Be less apologetic - Truth is, when you're physically ugly all of your actions will be seen in a bad light no matter what. Made a mistake? Got a partner? Helped someone good? Did something good? Got an achievement? Got a good job? It will be seen as negative anyways and at some point with this constant negativity some will feel apologetic about their very existence. Instead, don't be apologetic & turn the spotlight back to them. You did xyz, so what? They can shut up & stay seething.
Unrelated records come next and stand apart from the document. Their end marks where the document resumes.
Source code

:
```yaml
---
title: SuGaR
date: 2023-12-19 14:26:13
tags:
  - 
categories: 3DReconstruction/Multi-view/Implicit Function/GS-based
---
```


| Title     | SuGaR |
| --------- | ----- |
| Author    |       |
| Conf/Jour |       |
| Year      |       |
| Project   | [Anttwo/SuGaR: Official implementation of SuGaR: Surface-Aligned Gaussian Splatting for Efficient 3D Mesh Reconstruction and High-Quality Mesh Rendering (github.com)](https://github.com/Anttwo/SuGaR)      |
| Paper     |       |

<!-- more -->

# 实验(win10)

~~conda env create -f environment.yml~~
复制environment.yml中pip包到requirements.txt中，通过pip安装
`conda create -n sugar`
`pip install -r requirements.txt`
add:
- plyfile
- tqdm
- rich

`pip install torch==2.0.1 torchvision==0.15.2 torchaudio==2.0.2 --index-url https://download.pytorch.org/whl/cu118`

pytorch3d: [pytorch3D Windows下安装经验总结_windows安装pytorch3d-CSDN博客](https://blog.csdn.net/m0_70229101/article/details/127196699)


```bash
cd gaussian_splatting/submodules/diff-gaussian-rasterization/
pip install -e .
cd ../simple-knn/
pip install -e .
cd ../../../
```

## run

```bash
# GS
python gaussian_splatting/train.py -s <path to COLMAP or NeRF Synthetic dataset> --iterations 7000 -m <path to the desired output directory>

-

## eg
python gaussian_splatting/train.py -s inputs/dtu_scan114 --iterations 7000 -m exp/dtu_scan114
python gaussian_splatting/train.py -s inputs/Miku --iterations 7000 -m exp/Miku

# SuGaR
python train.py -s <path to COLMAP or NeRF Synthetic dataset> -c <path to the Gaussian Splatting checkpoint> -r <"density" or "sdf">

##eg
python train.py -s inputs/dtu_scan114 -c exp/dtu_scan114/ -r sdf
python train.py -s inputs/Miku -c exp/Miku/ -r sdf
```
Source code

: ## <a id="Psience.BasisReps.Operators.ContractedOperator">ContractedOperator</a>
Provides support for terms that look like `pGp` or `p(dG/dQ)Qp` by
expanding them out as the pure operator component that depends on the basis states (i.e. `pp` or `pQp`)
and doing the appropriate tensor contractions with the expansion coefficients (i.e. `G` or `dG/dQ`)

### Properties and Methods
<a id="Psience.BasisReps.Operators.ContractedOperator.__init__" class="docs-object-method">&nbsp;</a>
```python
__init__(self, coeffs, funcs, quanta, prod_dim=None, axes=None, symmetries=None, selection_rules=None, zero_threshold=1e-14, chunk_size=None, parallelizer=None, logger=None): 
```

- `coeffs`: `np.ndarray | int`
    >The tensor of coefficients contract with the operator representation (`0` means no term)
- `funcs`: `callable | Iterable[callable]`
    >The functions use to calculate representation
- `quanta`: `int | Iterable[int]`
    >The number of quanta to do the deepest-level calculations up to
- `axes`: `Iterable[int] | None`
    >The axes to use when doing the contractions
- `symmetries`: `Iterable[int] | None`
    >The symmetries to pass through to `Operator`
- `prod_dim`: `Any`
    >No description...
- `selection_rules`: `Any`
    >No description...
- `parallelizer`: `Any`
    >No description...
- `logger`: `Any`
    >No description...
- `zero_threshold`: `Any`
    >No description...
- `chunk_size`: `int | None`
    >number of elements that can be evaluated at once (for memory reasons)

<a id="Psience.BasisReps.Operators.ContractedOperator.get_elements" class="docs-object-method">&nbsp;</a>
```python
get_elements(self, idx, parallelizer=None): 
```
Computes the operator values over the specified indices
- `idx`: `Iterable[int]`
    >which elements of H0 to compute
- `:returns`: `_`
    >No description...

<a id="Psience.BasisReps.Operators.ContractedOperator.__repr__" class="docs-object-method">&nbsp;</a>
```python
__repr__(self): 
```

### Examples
Learn to be witty - Many people are going to try and humble you or start shit with you even as you mind your own business. You'll be more confident when you're able to own your shit & shut others down.
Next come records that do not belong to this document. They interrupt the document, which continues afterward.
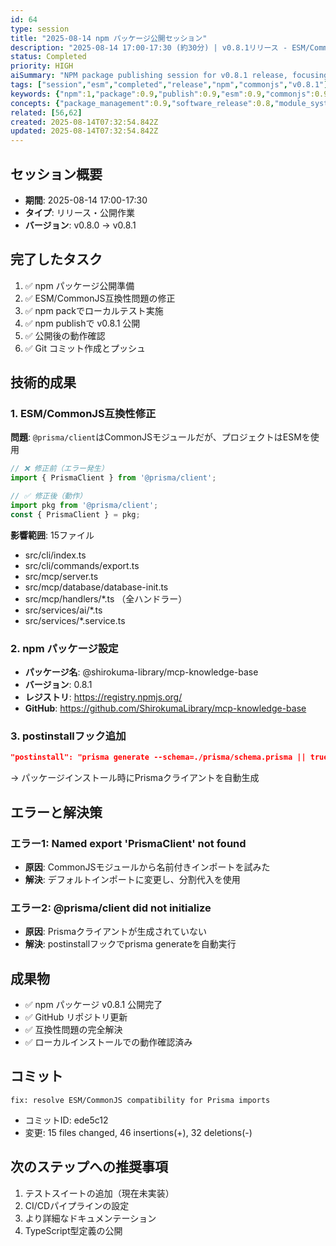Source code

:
 ```yaml
---
id: 64
type: session
title: "2025-08-14 npm パッケージ公開セッション"
description: "2025-08-14 17:00-17:30 (約30分) | v0.8.1リリース - ESM/CommonJS互換性修正とnpm公開"
status: Completed
priority: HIGH
aiSummary: "NPM package publishing session for v0.8.1 release, focusing on fixing ESM/CommonJS compatibility issues with Prisma client imports and successful package publication"
tags: ["session","esm","completed","release","npm","commonjs","v0.8.1"]
keywords: {"npm":1,"package":0.9,"publish":0.9,"esm":0.9,"commonjs":0.9}
concepts: {"package_management":0.9,"software_release":0.8,"module_system":0.8,"compatibility":0.8,"database":0.7}
related: [56,62]
created: 2025-08-14T07:32:54.842Z
updated: 2025-08-14T07:32:54.842Z
---
```


## セッション概要
- **期間**: 2025-08-14 17:00-17:30
- **タイプ**: リリース・公開作業
- **バージョン**: v0.8.0 → v0.8.1

## 完了したタスク
1. ✅ npm パッケージ公開準備
2. ✅ ESM/CommonJS互換性問題の修正
3. ✅ npm packでローカルテスト実施
4. ✅ npm publishで v0.8.1 公開
5. ✅ 公開後の動作確認
6. ✅ Git コミット作成とプッシュ

## 技術的成果

### 1. ESM/CommonJS互換性修正
**問題**: `@prisma/client`はCommonJSモジュールだが、プロジェクトはESMを使用
```javascript
// ❌ 修正前（エラー発生）
import { PrismaClient } from '@prisma/client';

// ✅ 修正後（動作）
import pkg from '@prisma/client';
const { PrismaClient } = pkg;
```

**影響範囲**: 15ファイル
- src/cli/index.ts
- src/cli/commands/export.ts
- src/mcp/server.ts
- src/mcp/database/database-init.ts
- src/mcp/handlers/*.ts （全ハンドラー）
- src/services/ai/*.ts
- src/services/*.service.ts

### 2. npm パッケージ設定
- **パッケージ名**: @shirokuma-library/mcp-knowledge-base
- **バージョン**: 0.8.1
- **レジストリ**: https://registry.npmjs.org/
- **GitHub**: https://github.com/ShirokumaLibrary/mcp-knowledge-base

### 3. postinstallフック追加
```json
"postinstall": "prisma generate --schema=./prisma/schema.prisma || true"
```
→ パッケージインストール時にPrismaクライアントを自動生成

## エラーと解決策

### エラー1: Named export 'PrismaClient' not found
- **原因**: CommonJSモジュールから名前付きインポートを試みた
- **解決**: デフォルトインポートに変更し、分割代入を使用

### エラー2: @prisma/client did not initialize
- **原因**: Prismaクライアントが生成されていない
- **解決**: postinstallフックでprisma generateを自動実行

## 成果物
- ✅ npm パッケージ v0.8.1 公開完了
- ✅ GitHub リポジトリ更新
- ✅ 互換性問題の完全解決
- ✅ ローカルインストールでの動作確認済み

## コミット
```
fix: resolve ESM/CommonJS compatibility for Prisma imports
```
- コミットID: ede5c12
- 変更: 15 files changed, 46 insertions(+), 32 deletions(-)

## 次のステップへの推奨事項
1. テストスイートの追加（現在未実装）
2. CI/CDパイプラインの設定
3. より詳細なドキュメンテーション
4. TypeScript型定義の公開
Be adaptable - Being able to wing it & wade through situations will boost your confidence. Most things in life aren't planned, the more you're able to adapt the better you'll get at handling thing which can improve your confidence.
Accept & realise some most things are out of your control - this sucks but can also be an advantage. You can do everything right, have powerful cards and still lose. However you can also do everything wrong and still win. This takes me to the next point.
Learn to detach - Tying yourself too close to things or people leads to dependency which leads to anxiety. Learn to do things without attaching yourself too much. Do things for a higher purpose than the individual or just purely for the hell of it. Get used to doing things (either positive or negative) without attaching yourself to the outcome.
Dont take things personal - 9/10 times people will treat you based on factors you cant control. This isn't to say to not feel a type of way about how people treat you feel but try not to internalise it. Internalising it only knocks your confidence down. It sucks but it is what it is.
Find a source of strength & confidence - This will be your answer to why you SHOULD be confident. Why you should speak up. Why you should put yourself out there if you want. Why you should be okay when you get push back, etc.
Be okay with silence. Pause - You dont have to respond to or acknowledge everything especially if it doesn't serve you.
Study & mirror traits of confident people - Self explanatory, fake it till you make it & doing this will point you in the right direction.
You don't have to always justify yourself - This is important to bear in mind cause when you're conventionally unattractive your actions will always be seen in a bad light. It doesn't matter what good you do it's the opposite of the halo effect. When you dont care to be defensive & justify your actions, people have less ammo against you. Over explaining and trying to make people understand will do more harm than good. If people want to understand you they will, if not they wont & nothing you do will help.
Focus on the now over what was or could be - Mindfulness gets a lot of hate but a degree of it is honestly helpful for some situations.
Turn the spotlight back on others - As mentioned nobody is perfect anyways. If it comes to it, dont justify yourself focus on others instead. Take the focus away from whatever they're trying to highlight on you. I remember when a woman posted on twitter & people came for her size, she obliterated them by insulting their life circumstances over justifying her size. After this happened with a couple selfies she posted, trolls greatly reduced.
Move with purpose - Have focus and deprioritise the rest. When you have no solid concrete purpose you're prone to caring about everything including irrelevant stuff.
Own your shit (even if you're wrong) - People can tell when you're not confident & will take advantage of that in most cases. Also learn how to present a confident fromt until your confidence actually improves.
Surround yourself with other confident people - A lot of other points already touch on the benefits of this but I'll add that the people you surround yourself with make up a big part of who you are. Surrounding yourself with confident people can also inspire confidence in you.
Drop the victim mentality. Regardless of what you've been through holding a victim mentality will not help you move forward. It will only keep you trapped back.